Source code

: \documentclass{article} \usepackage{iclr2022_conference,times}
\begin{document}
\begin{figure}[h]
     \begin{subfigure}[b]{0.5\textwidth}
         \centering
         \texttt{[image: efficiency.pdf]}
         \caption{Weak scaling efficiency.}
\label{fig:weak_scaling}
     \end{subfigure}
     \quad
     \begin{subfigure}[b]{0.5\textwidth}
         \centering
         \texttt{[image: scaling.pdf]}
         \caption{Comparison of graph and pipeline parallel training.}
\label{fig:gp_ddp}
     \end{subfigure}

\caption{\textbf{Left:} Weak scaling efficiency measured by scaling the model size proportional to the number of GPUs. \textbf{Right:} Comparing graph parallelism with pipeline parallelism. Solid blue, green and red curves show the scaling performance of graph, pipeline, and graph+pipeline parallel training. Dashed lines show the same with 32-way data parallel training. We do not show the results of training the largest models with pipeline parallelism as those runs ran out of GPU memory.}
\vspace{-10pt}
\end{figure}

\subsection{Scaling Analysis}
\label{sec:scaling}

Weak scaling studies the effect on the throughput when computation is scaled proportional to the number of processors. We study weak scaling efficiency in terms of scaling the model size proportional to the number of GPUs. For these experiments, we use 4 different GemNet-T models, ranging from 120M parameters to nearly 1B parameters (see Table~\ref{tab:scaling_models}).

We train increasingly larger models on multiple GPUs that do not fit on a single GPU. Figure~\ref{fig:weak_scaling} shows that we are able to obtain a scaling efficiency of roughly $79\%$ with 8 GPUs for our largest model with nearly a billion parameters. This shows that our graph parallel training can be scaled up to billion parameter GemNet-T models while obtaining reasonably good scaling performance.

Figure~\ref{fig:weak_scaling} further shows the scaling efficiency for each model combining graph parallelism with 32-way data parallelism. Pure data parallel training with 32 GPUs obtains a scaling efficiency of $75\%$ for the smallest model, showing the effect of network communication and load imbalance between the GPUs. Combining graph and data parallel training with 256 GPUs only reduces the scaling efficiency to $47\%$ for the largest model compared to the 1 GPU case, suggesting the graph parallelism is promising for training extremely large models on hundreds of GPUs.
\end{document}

###

Exercise
Copy every record precisely, omitting nothing.

Completed task
Source code

: \documentclass{article} \usepackage{iclr2022_conference,times}
\begin{document}
\begin{figure}[h]
     \begin{subfigure}[b]{0.5\textwidth}
         \centering
         \texttt{[image: efficiency.pdf]}
         \caption{Weak scaling efficiency.}
\label{fig:weak_scaling}
     \end{subfigure}
     \quad
     \begin{subfigure}[b]{0.5\textwidth}
         \centering
         \texttt{[image: scaling.pdf]}
         \caption{Comparison of graph and pipeline parallel training.}
\label{fig:gp_ddp}
     \end{subfigure}

\caption{\textbf{Left:} Weak scaling efficiency measured by scaling the model size proportional to the number of GPUs. \textbf{Right:} Comparing graph parallelism with pipeline parallelism. Solid blue, green and red curves show the scaling performance of graph, pipeline, and graph+pipeline parallel training. Dashed lines show the same with 32-way data parallel training. We do not show the results of training the largest models with pipeline parallelism as those runs ran out of GPU memory.}
\vspace{-10pt}
\end{figure}

\subsection{Scaling Analysis}
\label{sec:scaling}

Weak scaling studies the effect on the throughput when computation is scaled proportional to the number of processors. We study weak scaling efficiency in terms of scaling the model size proportional to the number of GPUs. For these experiments, we use 4 different GemNet-T models, ranging from 120M parameters to nearly 1B parameters (see Table~\ref{tab:scaling_models}).

We train increasingly larger models on multiple GPUs that do not fit on a single GPU. Figure~\ref{fig:weak_scaling} shows that we are able to obtain a scaling efficiency of roughly $79\%$ with 8 GPUs for our largest model with nearly a billion parameters. This shows that our graph parallel training can be scaled up to billion parameter GemNet-T models while obtaining reasonably good scaling performance.

Figure~\ref{fig:weak_scaling} further shows the scaling efficiency for each model combining graph parallelism with 32-way data parallelism. Pure data parallel training with 32 GPUs obtains a scaling efficiency of $75\%$ for the smallest model, showing the effect of network communication and load imbalance between the GPUs. Combining graph and data parallel training with 256 GPUs only reduces the scaling efficiency to $47\%$ for the largest model compared to the 1 GPU case, suggesting the graph parallelism is promising for training extremely large models on hundreds of GPUs.
\end{document}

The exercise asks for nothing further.